The company has not revealed any targets for manufacturing capacity or any other details of its plans.

It is an interesting move for Volkswagen, which tried to sell off MAN Energy Solutions in 2019, but failed to attract an acceptable offer.

VW CEO Herbert Diess is notoriously cynical about fuel-cell cars, telling the Financial Times last year: “You won’t see any hydrogen usage in cars... not even in ten years, because the physics behind it are so unreasonable.”

Vehicles using green hydrogen have an energy efficiency of just 30%, according to the European non-profit Transport & Environment — for every 100kWh of renewable energy used to produce the H2, only 30kWh is useable on the road, making it an expensive proposition. The comparable figure for battery electric vehicles is 77%.

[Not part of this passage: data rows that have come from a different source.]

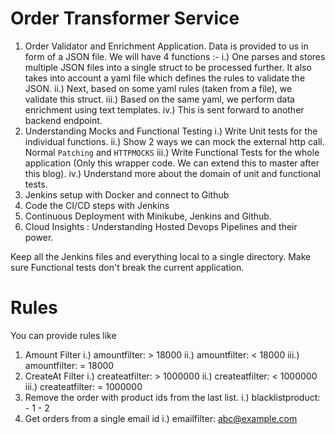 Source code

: # Order Transformer Service

1. Order Validator and Enrichment Application. Data is provided to us in form of a JSON file. We will have 4 functions :- 
  i.) One parses and stores multiple JSON files into a single struct to be processed further. It also takes into account a yaml file which defines the rules to validate the JSON. 
  ii.) Next, based on some yaml rules (taken from a file), we validate this struct.
  iii.) Based on the same yaml, we perform data enrichment using text templates.
  iv.) This is sent forward to another backend endpoint.
2. Understanding Mocks and Functional Testing 
  i.) Write Unit tests for the individual functions. 
  ii.) Show 2 ways we can mock the external http call. Normal `Patching` and `HTTPMOCKS`
  iii.) Write Functional Tests for the whole application (Only this wrapper code. We can extend this to master after this blog).
  iv.) Understand more about the domain of unit and functional tests.
3. Jenkins setup with Docker and connect to Github 
4. Code the CI/CD steps with Jenkins 
5. Continuous Deployment with Minikube, Jenkins and Github. 
6. Cloud Insights : Understanding Hosted Devops Pipelines and their power.

Keep all the Jenkins files and everything local to a single directory. Make sure Functional tests don't break the current application. 

# Rules

You can provide rules like 
1. Amount Filter
  i.) amountfilter: > 18000 
  ii.) amountfilter: < 18000
  iii.) amountfilter: = 18000
2. CreateAt Filter
  i.) createatfilter: > 1000000 
  ii.) createatfilter: < 1000000
  iii.) createatfilter: = 1000000
3. Remove the order with product ids from the last list.
  i.) blacklistproduct: - 1
                        - 2
4. Get orders from a single email id
  i.) emailfilter: abc@example.com
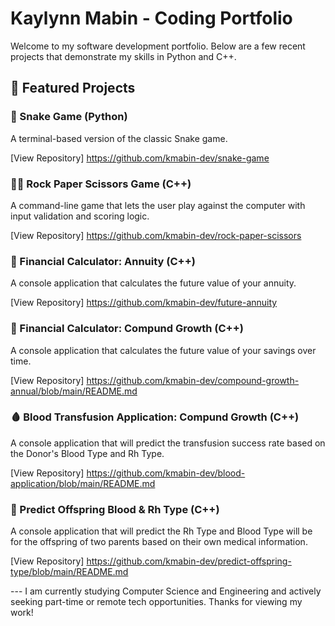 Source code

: # Kaylynn Mabin - Coding Portfolio

Welcome to my software development portfolio. Below are a few recent projects that demonstrate my skills in Python and C++.

## 📌 Featured Projects

### 🐍 Snake Game (Python)
A terminal-based version of the classic Snake game.

[View Repository] https://github.com/kmabin-dev/snake-game 

### ✊🏽 Rock Paper Scissors Game (C++)
A command-line game that lets the user play against the computer with input validation and scoring logic. 

[View Repository] https://github.com/kmabin-dev/rock-paper-scissors

### 💸 Financial Calculator: Annuity (C++)
A console application that calculates the future value of your annuity.

[View Repository] https://github.com/kmabin-dev/future-annuity

### 💸 Financial Calculator: Compund Growth (C++)
A console application that calculates the future value of your savings over time.

[View Repository] https://github.com/kmabin-dev/compound-growth-annual/blob/main/README.md

### 🩸 Blood Transfusion Application: Compund Growth (C++)
A console application that will predict the transfusion success rate based on the Donor's Blood Type and Rh Type. 

[View Repository] https://github.com/kmabin-dev/blood-application/blob/main/README.md 

### 🍼 Predict Offspring Blood & Rh Type (C++)
A console application that will predict the Rh Type and Blood Type will be for the offspring of two parents based on their own medical information. 

[View Repository] https://github.com/kmabin-dev/predict-offspring-type/blob/main/README.md 



--- I am currently studying Computer Science and Engineering and actively seeking part-time or remote tech opportunities.
Thanks for viewing my work!
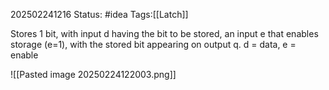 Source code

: 202502241216
Status: #idea
Tags:[[Latch]]

Stores 1 bit, with input d having the bit to be stored, an input e that enables storage (e=1), with the stored bit appearing on output q. d = data, e = enable

![[Pasted image 20250224122003.png]]
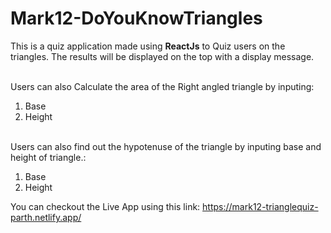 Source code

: # Mark12-DoYouKnowTriangles



This is a quiz application made using <b>ReactJs</b> to Quiz users on the triangles. The results will be displayed on the top with a display message.

<br>
Users can also Calculate the area of the Right angled triangle by inputing:
<ol>
<li>Base</li>
<li>Height</li>
</ol>

<br>
Users can also find out the hypotenuse of the triangle by inputing base and height of triangle.:
<ol>
<li>Base</li>
<li>Height</li>
</ol>


You can checkout the Live App using this link: https://mark12-trianglequiz-parth.netlify.app/
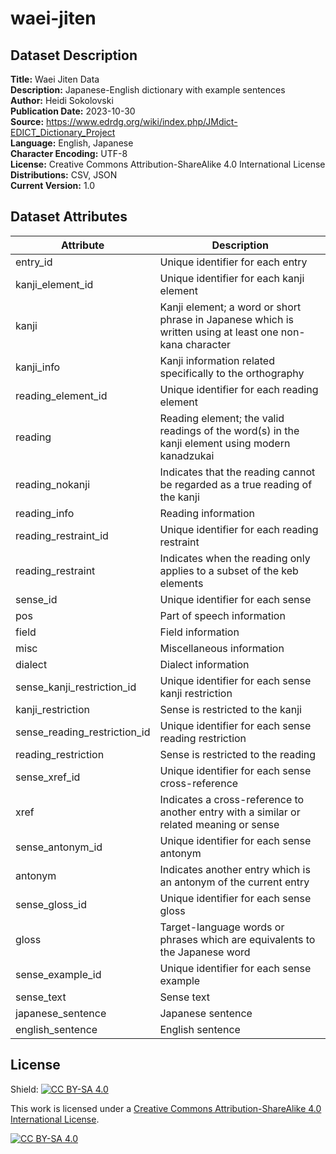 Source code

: # waei-jiten


## Dataset Description

**Title:** Waei Jiten Data  
**Description:** Japanese-English dictionary with example sentences  
**Author:** Heidi Sokolovski  
**Publication Date:** 2023-10-30  
**Source:** https://www.edrdg.org/wiki/index.php/JMdict-EDICT_Dictionary_Project  
**Language:** English, Japanese  
**Character Encoding:** UTF-8  
**License:** Creative Commons Attribution-ShareAlike 4.0 International License  
**Distributions:** CSV, JSON  
**Current Version:** 1.0

## Dataset Attributes

| Attribute | Description                                                                                              |
|-----------|----------------------------------------------------------------------------------------------------------|
| entry_id  | Unique identifier for each entry                                                                         |
| kanji_element_id | Unique identifier for each kanji element                                                                 |
| kanji | Kanji element; a word or short phrase in Japanese which is written using at least one non-kana character |
| kanji_info | Kanji information related specifically to the orthography                                                |
| reading_element_id | Unique identifier for each reading element                                                               |
| reading | Reading element; the valid readings of the word(s) in the kanji element using modern kanadzukai          |
| reading_nokanji | Indicates that the reading cannot be regarded as a true reading of the kanji                             |
| reading_info | Reading information                                                                                      |
| reading_restraint_id | Unique identifier for each reading restraint                                                             |
| reading_restraint | Indicates when the reading only applies to a subset of the keb elements                                  |
| sense_id | Unique identifier for each sense                                                                         |
| pos | Part of speech information                                                                               |
| field | Field information                                                                                        |
| misc | Miscellaneous information                                                                                |
| dialect | Dialect information                                                                                      |
| sense_kanji_restriction_id | Unique identifier for each sense kanji restriction                                                       |
| kanji_restriction | Sense is restricted to the kanji                                                                         |
| sense_reading_restriction_id | Unique identifier for each sense reading restriction                                                     |
| reading_restriction | Sense is restricted to the reading                                                                       |
| sense_xref_id | Unique identifier for each sense cross-reference                                                         |
| xref | Indicates a cross-reference to another entry with a similar or related meaning or sense                  |
| sense_antonym_id | Unique identifier for each sense antonym                                                                 |
| antonym | Indicates another entry which is an antonym of the current entry                                         |
| sense_gloss_id | Unique identifier for each sense gloss                                                                   |
| gloss | Target-language words or phrases which are equivalents to the Japanese word                              |
| sense_example_id | Unique identifier for each sense example                                                                 |
| sense_text | Sense text                                                                                               |
| japanese_sentence | Japanese sentence                                                                                        |
| english_sentence | English sentence                                                                                         |




## License

Shield: [![CC BY-SA 4.0][cc-by-sa-shield]][cc-by-sa]

This work is licensed under a
[Creative Commons Attribution-ShareAlike 4.0 International License][cc-by-sa].

[![CC BY-SA 4.0][cc-by-sa-image]][cc-by-sa]

[cc-by-sa]: http://creativecommons.org/licenses/by-sa/4.0/

[cc-by-sa-image]: https://licensebuttons.net/l/by-sa/4.0/88x31.png

[cc-by-sa-shield]: https://img.shields.io/badge/License-CC%20BY--SA%204.0-lightgrey.svg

Nevertheless, VW’s main MAN unit — which manufactures trucks, buses and vans — is still developing fuel-cell vehicles.

But vehicles do not seem to be on the minds of senior figures at MAN Energy Solutions.

“On the path toward toward achieving climate neutrality, hydrogen plays a key role for sectors such as international shipping or industrial processes in which direct electrification is not possible,” said Gunnar Kilian, the company chairman and a VW board member. “It is therefore essential for our subsidiary MAN Energy Solutions to continue to strengthen its strategic position in the future market for power-to-X technology and synthetic fuels with investment in hydrogen production.”

And the new CEO of H-TEC, Robin von Plettenberg, added: “We are increasingly expecting projects on a scale of over 100 megawatts and, in the medium term, are also predicting structural changes in the market for multi-gigawatt large-scale plants, which are used in particular to export hydrogen and supply industrial sectors worldwide.”